The New York Times
By Virginia Heffernan
January 7, 2011
First appearing in the Sunday Magazine of the New York Times in January
2011, “Against Headphones” is an argumentative essay written by Virginia
Heffernan. She often writes as a culture critic, focusing specifically on
digital culture, and is currently an opinion writer. Responding to the
recent increase in cases of teenage hearing losses, Heffernan cites credible,
convincing research in a narrative manner in order to redefine the public’s
perception of how headphones actually serve the world.
The author immediately catches the attention of parents, guardians, and teachers with a shocking statistic. She bolds the indisputable numbers, “One in five teenagers in America can’t hear rustles or whispers, according to a study published in August in The Journal of the American Medical Association” (para. 1). With this astounding factual declaration of a health problem found in 20% of all teenagers across America, Heffernan brings out the worry in mothers and fathers, effectively giving them a stake in the subject of her argument.

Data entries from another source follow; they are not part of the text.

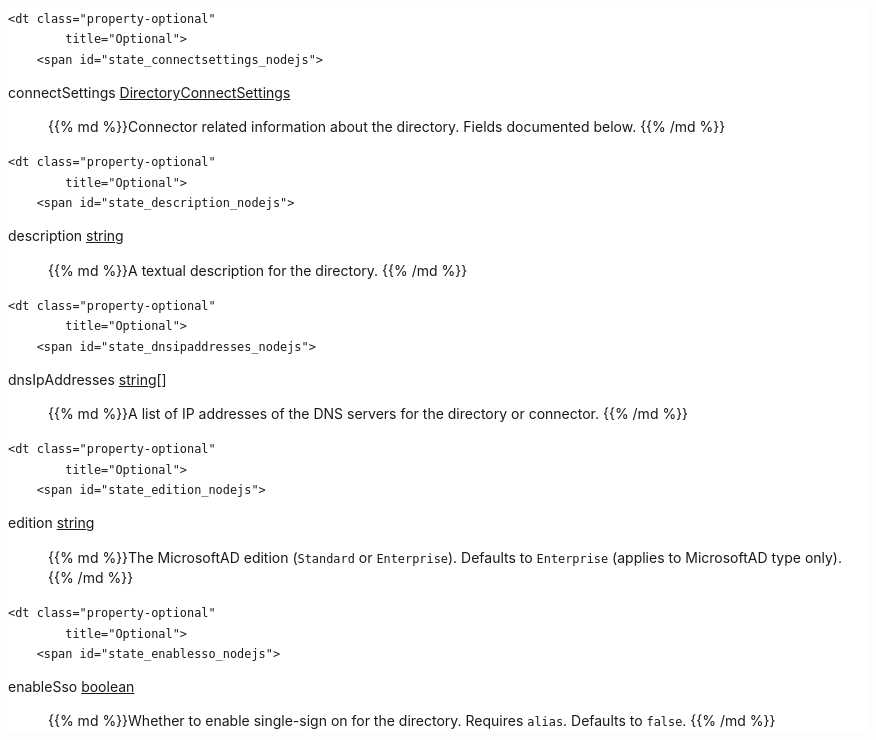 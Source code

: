     <dt class="property-optional"
            title="Optional">
        <span id="state_connectsettings_nodejs">
<a href="#state_connectsettings_nodejs" style="color: inherit; text-decoration: inherit;">connect<wbr>Settings</a>
</span> 
        <span class="property-indicator"></span>
        <span class="property-type"><a href="#directoryconnectsettings">Directory<wbr>Connect<wbr>Settings</a></span>
    </dt>
    <dd>{{% md %}}Connector related information about the directory. Fields documented below.
{{% /md %}}</dd>

    <dt class="property-optional"
            title="Optional">
        <span id="state_description_nodejs">
<a href="#state_description_nodejs" style="color: inherit; text-decoration: inherit;">description</a>
</span> 
        <span class="property-indicator"></span>
        <span class="property-type"><a href="https://developer.mozilla.org/en-US/docs/Web/JavaScript/Reference/Global_Objects/string">string</a></span>
    </dt>
    <dd>{{% md %}}A textual description for the directory.
{{% /md %}}</dd>

    <dt class="property-optional"
            title="Optional">
        <span id="state_dnsipaddresses_nodejs">
<a href="#state_dnsipaddresses_nodejs" style="color: inherit; text-decoration: inherit;">dns<wbr>Ip<wbr>Addresses</a>
</span> 
        <span class="property-indicator"></span>
        <span class="property-type"><a href="https://developer.mozilla.org/en-US/docs/Web/JavaScript/Reference/Global_Objects/string">string[]</a></span>
    </dt>
    <dd>{{% md %}}A list of IP addresses of the DNS servers for the directory or connector.
{{% /md %}}</dd>

    <dt class="property-optional"
            title="Optional">
        <span id="state_edition_nodejs">
<a href="#state_edition_nodejs" style="color: inherit; text-decoration: inherit;">edition</a>
</span> 
        <span class="property-indicator"></span>
        <span class="property-type"><a href="https://developer.mozilla.org/en-US/docs/Web/JavaScript/Reference/Global_Objects/string">string</a></span>
    </dt>
    <dd>{{% md %}}The MicrosoftAD edition (`Standard` or `Enterprise`). Defaults to `Enterprise` (applies to MicrosoftAD type only).
{{% /md %}}</dd>

    <dt class="property-optional"
            title="Optional">
        <span id="state_enablesso_nodejs">
<a href="#state_enablesso_nodejs" style="color: inherit; text-decoration: inherit;">enable<wbr>Sso</a>
</span> 
        <span class="property-indicator"></span>
        <span class="property-type"><a href="https://developer.mozilla.org/en-US/docs/Web/JavaScript/Reference/Global_Objects/boolean">boolean</a></span>
    </dt>
    <dd>{{% md %}}Whether to enable single-sign on for the directory. Requires `alias`. Defaults to `false`.
{{% /md %}}</dd>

After a short paragraph of additional statistics, Heffernan narrates the history of the headphone, clearly defining the disparity in the intentions of its uses. She tells the story of Nathaniel Baldwin, who invented headphones “to block out crowd noise and hear sermons,” or in Heffernan’s words, “a technology of submission (to commands) and denial (of commotion)” (para. 5). Baldwin’s headphones were then utilized in WWII for communications. Upon returning home to postwar society, war veterans “craved… submission-and-denial” (para. 6) that headphones could provide. Heffernan ends her story with present-day children using headphones for privacy and individualized thinking spaces; however she plainly states, “It’s antisocial,” (para. 9) which leads to a whole slew of other problems, in addition to the health-related.
Heffernan successfully presents a new perspective on how headphones are not only harmful to the ears of children, but also to the development of their brains, calling for the general public to consider using headphones less, and reminding America that there is a difference between technologically produced sounds and genuine, human sounds.